WHAT THIS TASK INVOLVES: Exactly as they appear below, repeat the lines from the one with "For more info, refer" through the one with "## ***Installation:***", and no others.

○ ○ ○ ○ ○ ○ ○

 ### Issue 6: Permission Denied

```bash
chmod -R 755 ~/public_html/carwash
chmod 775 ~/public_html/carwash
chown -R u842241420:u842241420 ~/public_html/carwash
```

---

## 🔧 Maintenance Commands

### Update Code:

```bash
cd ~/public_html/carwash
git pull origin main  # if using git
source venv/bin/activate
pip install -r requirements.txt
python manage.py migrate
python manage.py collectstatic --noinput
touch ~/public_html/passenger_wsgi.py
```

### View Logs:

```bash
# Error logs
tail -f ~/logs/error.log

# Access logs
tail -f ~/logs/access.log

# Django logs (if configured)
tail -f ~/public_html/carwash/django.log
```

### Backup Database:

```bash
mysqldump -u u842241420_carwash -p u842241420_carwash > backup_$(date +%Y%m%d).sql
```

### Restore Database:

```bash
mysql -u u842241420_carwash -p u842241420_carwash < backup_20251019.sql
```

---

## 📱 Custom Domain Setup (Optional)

○ ○ ○ ○ ○ ○ ○

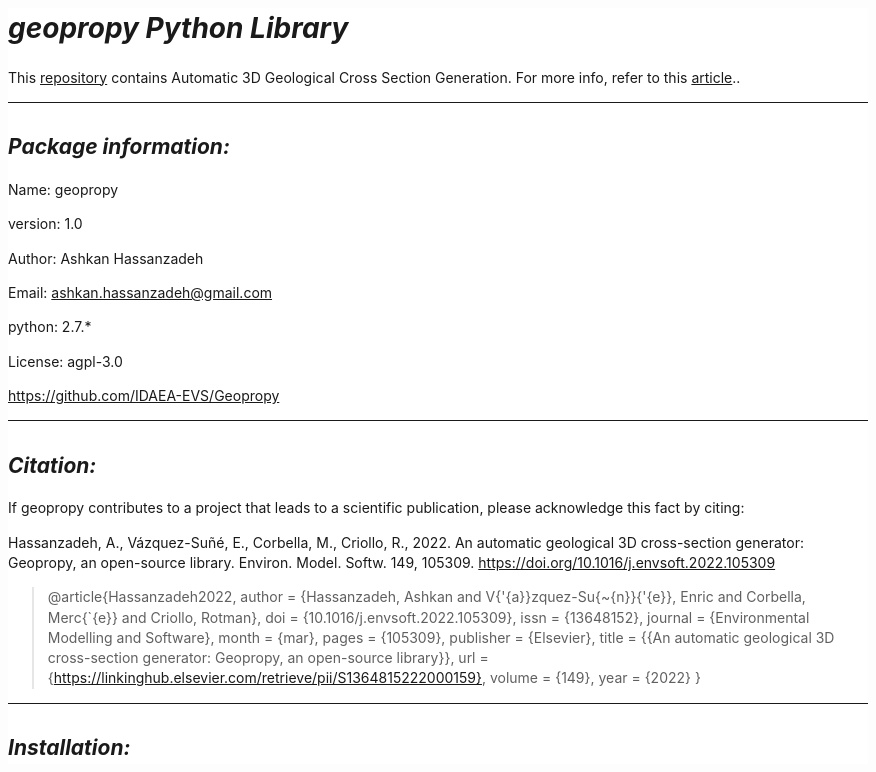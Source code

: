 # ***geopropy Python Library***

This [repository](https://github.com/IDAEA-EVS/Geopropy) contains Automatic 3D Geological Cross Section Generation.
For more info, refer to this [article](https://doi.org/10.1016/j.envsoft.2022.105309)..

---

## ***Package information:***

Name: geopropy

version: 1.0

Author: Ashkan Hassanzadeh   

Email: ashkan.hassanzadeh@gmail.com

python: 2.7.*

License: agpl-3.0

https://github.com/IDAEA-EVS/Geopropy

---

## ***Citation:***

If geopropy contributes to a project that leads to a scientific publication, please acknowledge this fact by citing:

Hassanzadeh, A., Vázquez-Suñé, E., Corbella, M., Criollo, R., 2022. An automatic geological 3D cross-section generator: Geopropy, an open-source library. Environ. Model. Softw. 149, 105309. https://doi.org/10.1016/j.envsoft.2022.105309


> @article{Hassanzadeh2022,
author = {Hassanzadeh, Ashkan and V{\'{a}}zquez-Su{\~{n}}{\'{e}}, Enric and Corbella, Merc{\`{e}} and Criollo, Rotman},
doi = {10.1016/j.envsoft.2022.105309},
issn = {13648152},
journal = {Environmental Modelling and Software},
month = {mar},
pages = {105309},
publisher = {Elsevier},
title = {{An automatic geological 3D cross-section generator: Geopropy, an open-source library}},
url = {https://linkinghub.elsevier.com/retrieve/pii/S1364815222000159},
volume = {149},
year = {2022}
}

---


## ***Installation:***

○ ○ ○ ○ ○ ○ ○

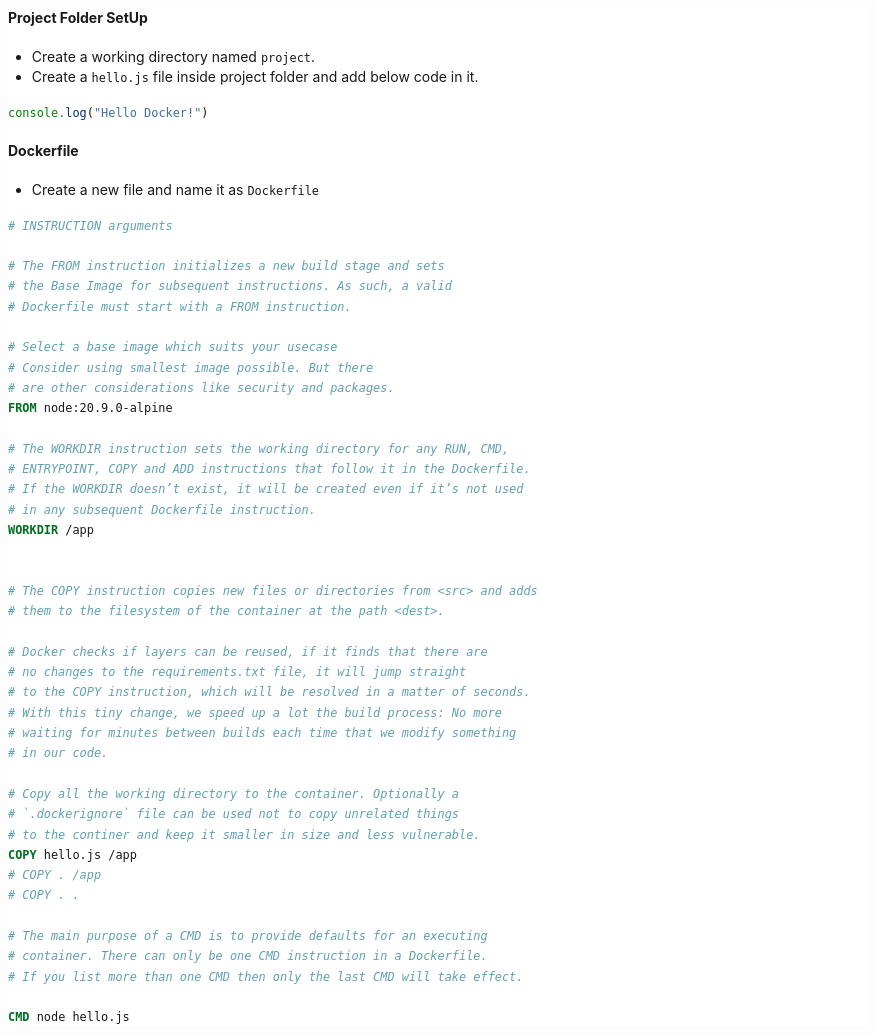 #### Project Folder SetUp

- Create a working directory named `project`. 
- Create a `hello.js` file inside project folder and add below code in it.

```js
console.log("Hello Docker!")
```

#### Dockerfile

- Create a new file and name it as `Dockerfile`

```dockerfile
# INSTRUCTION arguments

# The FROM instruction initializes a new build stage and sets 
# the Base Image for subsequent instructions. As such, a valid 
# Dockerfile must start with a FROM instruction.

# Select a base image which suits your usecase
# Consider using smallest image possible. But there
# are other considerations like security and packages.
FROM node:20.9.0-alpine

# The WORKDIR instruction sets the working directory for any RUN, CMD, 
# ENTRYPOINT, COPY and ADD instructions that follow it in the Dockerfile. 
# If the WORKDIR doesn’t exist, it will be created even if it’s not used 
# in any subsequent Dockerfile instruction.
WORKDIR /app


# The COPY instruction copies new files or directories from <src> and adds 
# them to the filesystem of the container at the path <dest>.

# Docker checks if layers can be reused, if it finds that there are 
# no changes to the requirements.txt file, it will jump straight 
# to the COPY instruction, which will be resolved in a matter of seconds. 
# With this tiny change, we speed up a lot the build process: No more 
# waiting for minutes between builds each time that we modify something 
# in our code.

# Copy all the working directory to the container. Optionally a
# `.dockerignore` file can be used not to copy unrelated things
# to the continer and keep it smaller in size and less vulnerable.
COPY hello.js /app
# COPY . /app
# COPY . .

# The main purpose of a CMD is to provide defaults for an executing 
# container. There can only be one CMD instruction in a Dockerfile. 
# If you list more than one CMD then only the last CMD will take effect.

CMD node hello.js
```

○ ○ ○ ○ ○ ○ ○

ANSWER TO THIS PROBLEM:
For more info, refer to this [article](https://doi.org/10.1016/j.envsoft.2022.105309)..

---

## ***Package information:***

Name: geopropy

version: 1.0

Author: Ashkan Hassanzadeh   

Email: ashkan.hassanzadeh@gmail.com

python: 2.7.*

License: agpl-3.0

https://github.com/IDAEA-EVS/Geopropy

---

## ***Citation:***

If geopropy contributes to a project that leads to a scientific publication, please acknowledge this fact by citing:

Hassanzadeh, A., Vázquez-Suñé, E., Corbella, M., Criollo, R., 2022. An automatic geological 3D cross-section generator: Geopropy, an open-source library. Environ. Model. Softw. 149, 105309. https://doi.org/10.1016/j.envsoft.2022.105309


> @article{Hassanzadeh2022,
author = {Hassanzadeh, Ashkan and V{\'{a}}zquez-Su{\~{n}}{\'{e}}, Enric and Corbella, Merc{\`{e}} and Criollo, Rotman},
doi = {10.1016/j.envsoft.2022.105309},
issn = {13648152},
journal = {Environmental Modelling and Software},
month = {mar},
pages = {105309},
publisher = {Elsevier},
title = {{An automatic geological 3D cross-section generator: Geopropy, an open-source library}},
url = {https://linkinghub.elsevier.com/retrieve/pii/S1364815222000159},
volume = {149},
year = {2022}
}

---


## ***Installation:***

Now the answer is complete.